Top of SUPPLIED RECORDS

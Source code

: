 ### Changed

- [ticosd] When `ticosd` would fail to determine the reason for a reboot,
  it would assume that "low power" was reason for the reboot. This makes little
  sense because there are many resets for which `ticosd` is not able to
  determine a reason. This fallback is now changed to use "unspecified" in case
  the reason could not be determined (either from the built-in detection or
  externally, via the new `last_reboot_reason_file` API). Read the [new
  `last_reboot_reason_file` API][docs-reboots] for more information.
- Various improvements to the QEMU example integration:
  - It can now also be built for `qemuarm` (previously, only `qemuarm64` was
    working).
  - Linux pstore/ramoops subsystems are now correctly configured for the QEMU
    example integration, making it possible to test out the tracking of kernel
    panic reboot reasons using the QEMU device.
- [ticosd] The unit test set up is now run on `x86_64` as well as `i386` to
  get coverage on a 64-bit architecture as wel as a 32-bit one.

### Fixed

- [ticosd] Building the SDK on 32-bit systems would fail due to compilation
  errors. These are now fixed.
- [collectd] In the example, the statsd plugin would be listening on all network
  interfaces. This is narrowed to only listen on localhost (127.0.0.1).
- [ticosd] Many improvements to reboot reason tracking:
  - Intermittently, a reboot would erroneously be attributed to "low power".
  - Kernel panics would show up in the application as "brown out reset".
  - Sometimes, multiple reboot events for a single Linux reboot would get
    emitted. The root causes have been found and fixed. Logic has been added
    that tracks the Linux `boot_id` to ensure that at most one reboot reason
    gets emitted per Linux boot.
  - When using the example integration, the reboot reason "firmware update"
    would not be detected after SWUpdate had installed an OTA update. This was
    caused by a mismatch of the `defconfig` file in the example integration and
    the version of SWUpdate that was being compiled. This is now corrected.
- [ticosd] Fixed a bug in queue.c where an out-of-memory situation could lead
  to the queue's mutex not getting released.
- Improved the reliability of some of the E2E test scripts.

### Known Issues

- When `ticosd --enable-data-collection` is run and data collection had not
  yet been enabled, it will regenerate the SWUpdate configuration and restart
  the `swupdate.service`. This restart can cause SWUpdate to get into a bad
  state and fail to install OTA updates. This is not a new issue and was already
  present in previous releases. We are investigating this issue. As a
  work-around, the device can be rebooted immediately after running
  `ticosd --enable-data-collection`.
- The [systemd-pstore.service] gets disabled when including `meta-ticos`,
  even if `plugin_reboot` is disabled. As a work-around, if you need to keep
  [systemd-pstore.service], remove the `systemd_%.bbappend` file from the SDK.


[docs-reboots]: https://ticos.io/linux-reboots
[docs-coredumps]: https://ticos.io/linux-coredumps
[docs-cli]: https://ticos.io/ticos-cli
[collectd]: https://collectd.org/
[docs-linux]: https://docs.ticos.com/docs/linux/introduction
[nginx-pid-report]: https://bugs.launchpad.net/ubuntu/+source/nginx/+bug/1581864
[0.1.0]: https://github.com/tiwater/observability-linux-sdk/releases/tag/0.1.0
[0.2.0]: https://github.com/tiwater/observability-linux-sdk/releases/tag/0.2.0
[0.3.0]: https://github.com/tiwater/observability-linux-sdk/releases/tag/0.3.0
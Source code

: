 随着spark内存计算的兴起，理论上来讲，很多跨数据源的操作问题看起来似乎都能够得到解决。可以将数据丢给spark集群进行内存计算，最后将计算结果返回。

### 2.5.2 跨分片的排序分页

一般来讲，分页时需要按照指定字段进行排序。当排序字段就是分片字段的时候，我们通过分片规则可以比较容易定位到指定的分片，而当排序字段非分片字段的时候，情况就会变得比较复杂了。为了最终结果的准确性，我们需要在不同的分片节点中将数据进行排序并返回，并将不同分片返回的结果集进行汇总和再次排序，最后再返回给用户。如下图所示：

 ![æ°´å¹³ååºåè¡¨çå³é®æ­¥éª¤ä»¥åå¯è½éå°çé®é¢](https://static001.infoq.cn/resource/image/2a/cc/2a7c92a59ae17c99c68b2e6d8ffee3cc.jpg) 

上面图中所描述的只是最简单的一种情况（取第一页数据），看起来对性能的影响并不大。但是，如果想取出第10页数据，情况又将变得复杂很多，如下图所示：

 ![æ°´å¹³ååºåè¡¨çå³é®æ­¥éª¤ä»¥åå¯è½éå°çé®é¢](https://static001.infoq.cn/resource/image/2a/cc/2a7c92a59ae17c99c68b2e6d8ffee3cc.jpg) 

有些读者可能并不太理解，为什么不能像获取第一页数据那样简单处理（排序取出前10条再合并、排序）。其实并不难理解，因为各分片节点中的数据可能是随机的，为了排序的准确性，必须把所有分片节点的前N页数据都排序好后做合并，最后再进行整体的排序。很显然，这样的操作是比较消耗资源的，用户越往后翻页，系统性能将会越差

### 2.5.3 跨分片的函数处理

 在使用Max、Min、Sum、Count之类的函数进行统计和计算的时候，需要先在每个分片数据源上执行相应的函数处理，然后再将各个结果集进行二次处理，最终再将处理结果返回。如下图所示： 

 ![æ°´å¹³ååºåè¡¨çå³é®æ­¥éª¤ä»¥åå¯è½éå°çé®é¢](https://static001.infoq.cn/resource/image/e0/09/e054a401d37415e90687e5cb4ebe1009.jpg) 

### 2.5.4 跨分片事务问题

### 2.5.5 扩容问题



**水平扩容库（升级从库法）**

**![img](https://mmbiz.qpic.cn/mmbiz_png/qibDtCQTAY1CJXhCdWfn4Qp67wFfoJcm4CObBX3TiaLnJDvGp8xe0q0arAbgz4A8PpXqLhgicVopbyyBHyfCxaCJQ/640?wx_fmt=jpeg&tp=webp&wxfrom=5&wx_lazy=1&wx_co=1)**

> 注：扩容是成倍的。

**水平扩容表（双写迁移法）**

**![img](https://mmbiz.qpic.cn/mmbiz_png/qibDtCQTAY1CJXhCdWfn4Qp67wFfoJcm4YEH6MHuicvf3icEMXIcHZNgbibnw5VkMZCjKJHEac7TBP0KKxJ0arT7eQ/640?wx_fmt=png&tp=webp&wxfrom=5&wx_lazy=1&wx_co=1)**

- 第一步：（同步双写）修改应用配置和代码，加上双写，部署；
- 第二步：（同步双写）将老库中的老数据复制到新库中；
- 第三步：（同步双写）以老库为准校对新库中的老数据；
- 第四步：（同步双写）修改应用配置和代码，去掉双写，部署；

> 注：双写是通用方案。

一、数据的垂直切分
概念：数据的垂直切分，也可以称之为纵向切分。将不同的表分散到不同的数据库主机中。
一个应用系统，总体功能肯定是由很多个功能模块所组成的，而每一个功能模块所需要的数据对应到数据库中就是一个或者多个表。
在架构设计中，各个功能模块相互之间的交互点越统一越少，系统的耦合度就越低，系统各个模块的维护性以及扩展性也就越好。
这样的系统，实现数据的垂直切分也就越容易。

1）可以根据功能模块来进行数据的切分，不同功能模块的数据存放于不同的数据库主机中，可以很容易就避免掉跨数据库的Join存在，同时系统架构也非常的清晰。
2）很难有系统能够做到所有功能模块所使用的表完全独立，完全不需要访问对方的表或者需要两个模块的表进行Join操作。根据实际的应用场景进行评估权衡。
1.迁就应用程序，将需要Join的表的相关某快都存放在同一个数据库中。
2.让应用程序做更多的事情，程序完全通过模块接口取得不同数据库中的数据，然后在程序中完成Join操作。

Bottom of SUPPLIED RECORDS

Only the lines above from the one with "example integration, making" through the one with "gets emitted per Linux boot." should be duplicated, character for character.

    example integration, making it possible to test out the tracking of kernel
    panic reboot reasons using the QEMU device.
- [ticosd] The unit test set up is now run on `x86_64` as well as `i386` to
  get coverage on a 64-bit architecture as wel as a 32-bit one.

### Fixed

- [ticosd] Building the SDK on 32-bit systems would fail due to compilation
  errors. These are now fixed.
- [collectd] In the example, the statsd plugin would be listening on all network
  interfaces. This is narrowed to only listen on localhost (127.0.0.1).
- [ticosd] Many improvements to reboot reason tracking:
  - Intermittently, a reboot would erroneously be attributed to "low power".
  - Kernel panics would show up in the application as "brown out reset".
  - Sometimes, multiple reboot events for a single Linux reboot would get
    emitted. The root causes have been found and fixed. Logic has been added
    that tracks the Linux `boot_id` to ensure that at most one reboot reason
    gets emitted per Linux boot.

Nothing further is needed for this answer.